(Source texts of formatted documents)
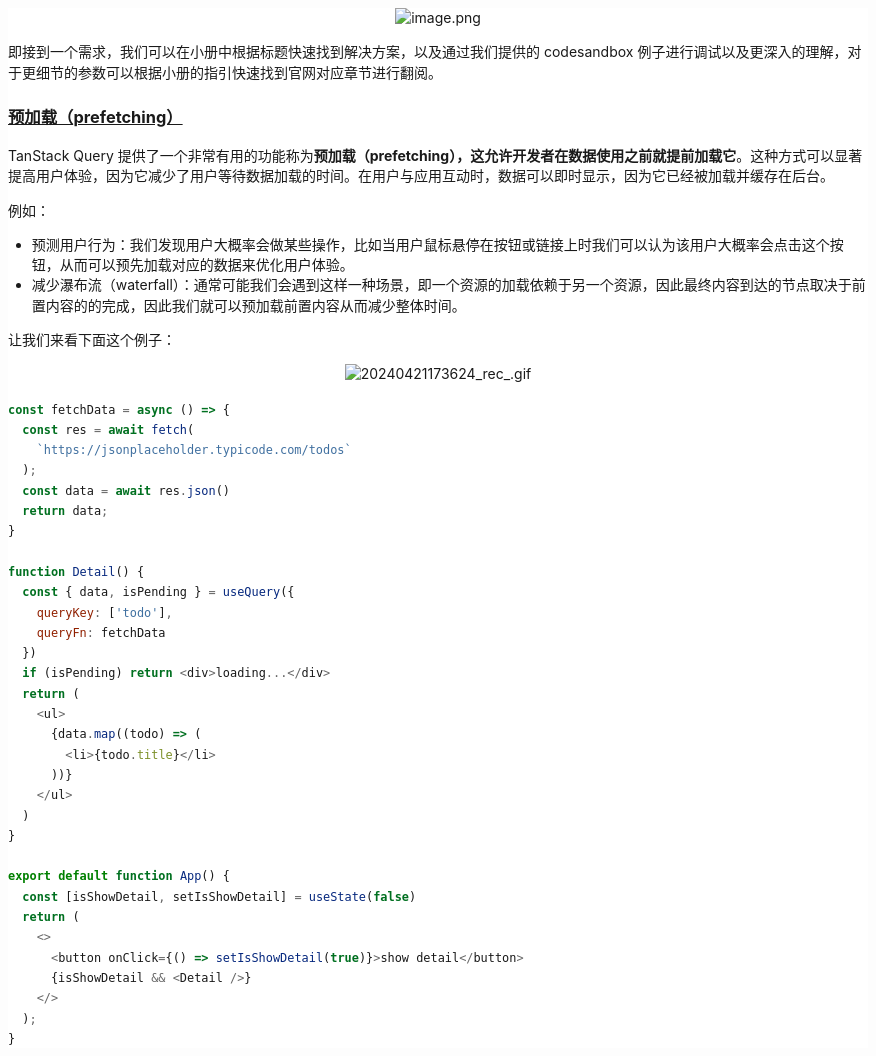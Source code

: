 
<p align=center><img src="https://p9-juejin.byteimg.com/tos-cn-i-k3u1fbpfcp/267157269907439a87fe19cabed6df0c~tplv-k3u1fbpfcp-jj-mark:0:0:0:0:q75.image#?w=1046&h=174&s=18312&e=png&b=ffffff" alt="image.png" width="70%" /></p>

即接到一个需求，我们可以在小册中根据标题快速找到解决方案，以及通过我们提供的 codesandbox 例子进行调试以及更深入的理解，对于更细节的参数可以根据小册的指引快速找到官网对应章节进行翻阅。



### [预加载（prefetching）](https://tanstack.com/query/latest/docs/framework/react/guides/prefetching)

TanStack Query 提供了一个非常有用的功能称为**预加载（prefetching），这允许开发者在数据使用之前就提前加载它**。这种方式可以显著提高用户体验，因为它减少了用户等待数据加载的时间。在用户与应用互动时，数据可以即时显示，因为它已经被加载并缓存在后台。

例如：

- 预测用户行为：我们发现用户大概率会做某些操作，比如当用户鼠标悬停在按钮或链接上时我们可以认为该用户大概率会点击这个按钮，从而可以预先加载对应的数据来优化用户体验。
- 减少瀑布流（waterfall）：通常可能我们会遇到这样一种场景，即一个资源的加载依赖于另一个资源，因此最终内容到达的节点取决于前置内容的的完成，因此我们就可以预加载前置内容从而减少整体时间。

让我们来看下面这个例子：


<p align=center><img src="https://p3-juejin.byteimg.com/tos-cn-i-k3u1fbpfcp/cea26987a7e3412ab828c30c616e689e~tplv-k3u1fbpfcp-jj-mark:0:0:0:0:q75.image#?w=1204&h=1308&s=130052&e=gif&f=31&b=fdfcff" alt="20240421173624_rec_.gif" width="70%" /></p>


```js
const fetchData = async () => {
  const res = await fetch(
    `https://jsonplaceholder.typicode.com/todos`
  );
  const data = await res.json()
  return data;
}

function Detail() {
  const { data, isPending } = useQuery({
    queryKey: ['todo'],
    queryFn: fetchData
  })
  if (isPending) return <div>loading...</div>
  return (
    <ul>
      {data.map((todo) => (
        <li>{todo.title}</li>
      ))}
    </ul>
  )
}

export default function App() {
  const [isShowDetail, setIsShowDetail] = useState(false)
  return (
    <>
      <button onClick={() => setIsShowDetail(true)}>show detail</button>
      {isShowDetail && <Detail />}
    </>
  );
}
```
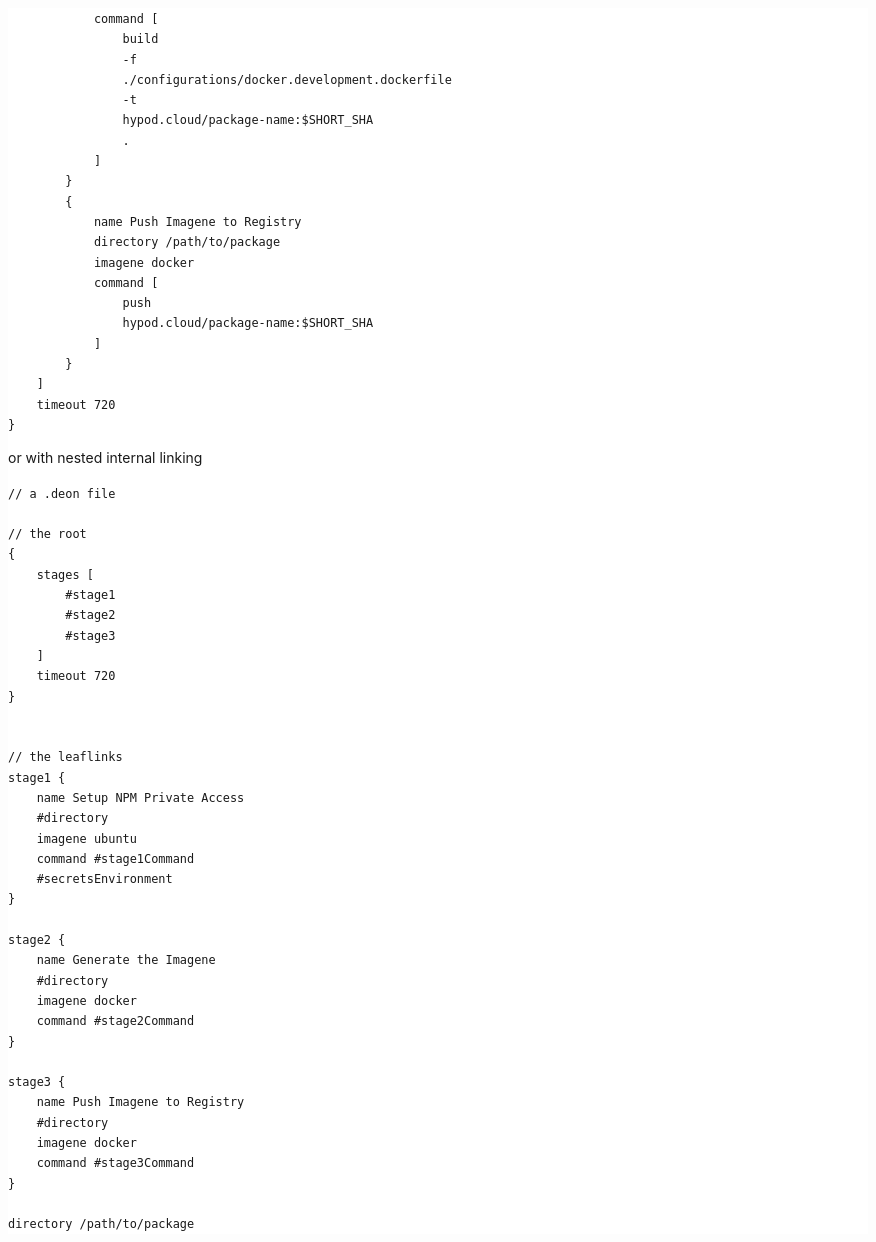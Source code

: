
 ``` deon
            command [
                build
                -f
                ./configurations/docker.development.dockerfile
                -t
                hypod.cloud/package-name:$SHORT_SHA
                .
            ]
        }
        {
            name Push Imagene to Registry
            directory /path/to/package
            imagene docker
            command [
                push
                hypod.cloud/package-name:$SHORT_SHA
            ]
        }
    ]
    timeout 720
}
```


or with nested internal linking


``` deon
// a .deon file

// the root
{
    stages [
        #stage1
        #stage2
        #stage3
    ]
    timeout 720
}


// the leaflinks
stage1 {
    name Setup NPM Private Access
    #directory
    imagene ubuntu
    command #stage1Command
    #secretsEnvironment
}

stage2 {
    name Generate the Imagene
    #directory
    imagene docker
    command #stage2Command
}

stage3 {
    name Push Imagene to Registry
    #directory
    imagene docker
    command #stage3Command
}

directory /path/to/package
```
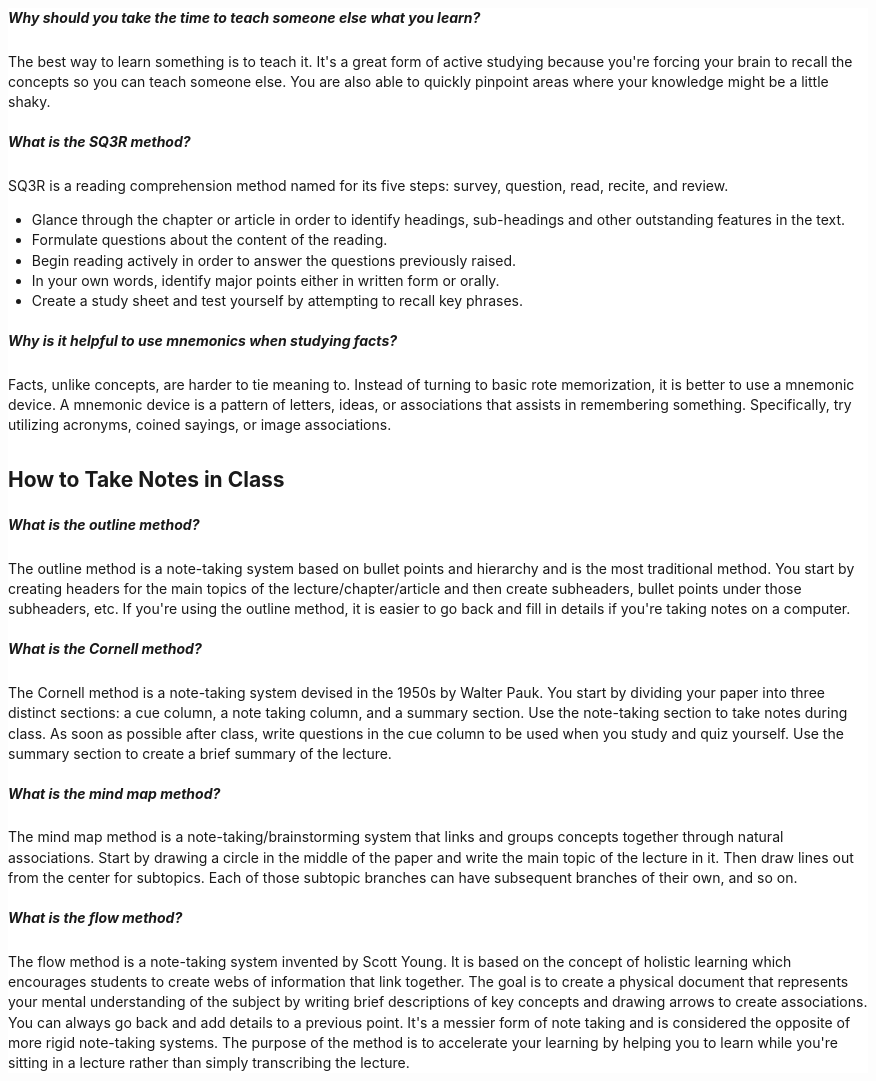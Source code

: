 ##### Why should you take the time to teach someone else what you learn?

The best way to learn something is to teach it. It's a great form of active studying because you're forcing your brain to recall the concepts so you can teach someone else. You are also able to quickly pinpoint areas where your knowledge might be a little shaky.

##### What is the SQ3R method?

SQ3R is a reading comprehension method named for its five steps: survey, question, read, recite, and review.

- Glance through the chapter or article in order to identify headings, sub-headings and other outstanding features in the text.
- Formulate questions about the content of the reading.
- Begin reading actively in order to answer the questions previously raised.
- In your own words, identify major points either in written form or orally.
- Create a study sheet and test yourself by attempting to recall key phrases.

##### Why is it helpful to use mnemonics when studying facts?

Facts, unlike concepts, are harder to tie meaning to. Instead of turning to basic rote memorization, it is better to use a mnemonic device. A mnemonic device is a pattern of letters, ideas, or associations that assists in remembering something. Specifically, try utilizing acronyms, coined sayings, or image associations.

## How to Take Notes in Class

##### What is the outline method?

The outline method is a note-taking system based on bullet points and hierarchy and is the most traditional method. You start by creating headers for the main topics of the lecture/chapter/article and then create subheaders, bullet points under those subheaders, etc. If you're using the outline method, it is easier to go back and fill in details if you're taking notes on a computer.

##### What is the Cornell method?

The Cornell method is a note-taking system devised in the 1950s by Walter Pauk. You start by dividing your paper into three distinct sections: a cue column, a note taking column, and a summary section. Use the note-taking section to take notes during class. As soon as possible after class, write questions in the cue column to be used when you study and quiz yourself. Use the summary section to create a brief summary of the lecture.

##### What is the mind map method?

The mind map method is a note-taking/brainstorming system that links and groups concepts together through natural associations. Start by drawing a circle in the middle of the paper and write the main topic of the lecture in it. Then draw lines out from the center for subtopics. Each of those subtopic branches can have subsequent branches of their own, and so on.

##### What is the flow method?

The flow method is a note-taking system invented by Scott Young. It is based on the concept of holistic learning which encourages students to create webs of information that link together. The goal is to create a physical document that represents your mental understanding of the subject by writing brief descriptions of key concepts and drawing arrows to create associations. You can always go back and add details to a previous point. It's a messier form of note taking and is considered the opposite of more rigid note-taking systems. The purpose of the method is to accelerate your learning by helping you to learn while you're sitting in a lecture rather than simply transcribing the lecture.
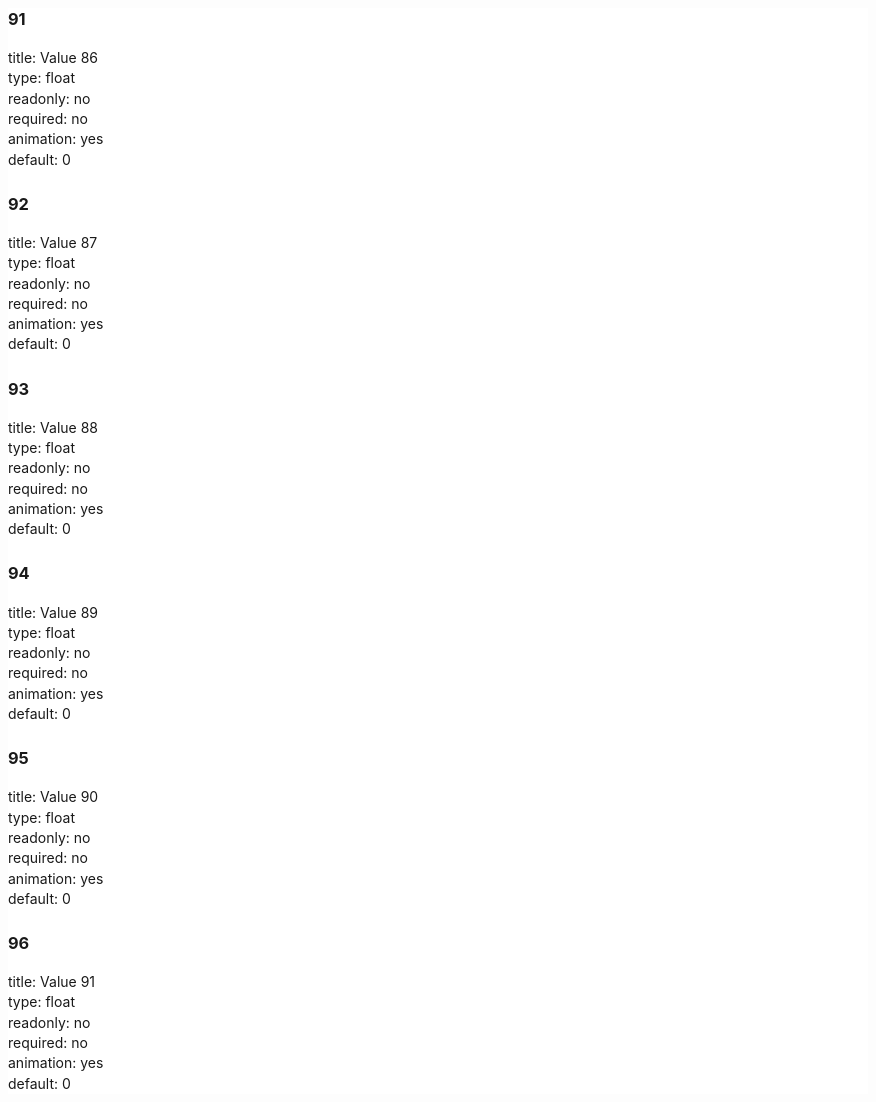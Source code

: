 ### 91

title: Value 86    
type: float  
readonly: no  
required: no  
animation: yes  
default: 0  

### 92

title: Value 87    
type: float  
readonly: no  
required: no  
animation: yes  
default: 0  

### 93

title: Value 88    
type: float  
readonly: no  
required: no  
animation: yes  
default: 0  

### 94

title: Value 89    
type: float  
readonly: no  
required: no  
animation: yes  
default: 0  

### 95

title: Value 90    
type: float  
readonly: no  
required: no  
animation: yes  
default: 0  

### 96

title: Value 91    
type: float  
readonly: no  
required: no  
animation: yes  
default: 0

▶ [REQUIRED WORK]
Look through the entries and copy every line in which the string "yourself" appears.

▶ [ANSWER SPACE]
- Create a study sheet and test yourself by attempting to recall key phrases.
The Cornell method is a note-taking system devised in the 1950s by Walter Pauk. You start by dividing your paper into three distinct sections: a cue column, a note taking column, and a summary section. Use the note-taking section to take notes during class. As soon as possible after class, write questions in the cue column to be used when you study and quiz yourself. Use the summary section to create a brief summary of the lecture.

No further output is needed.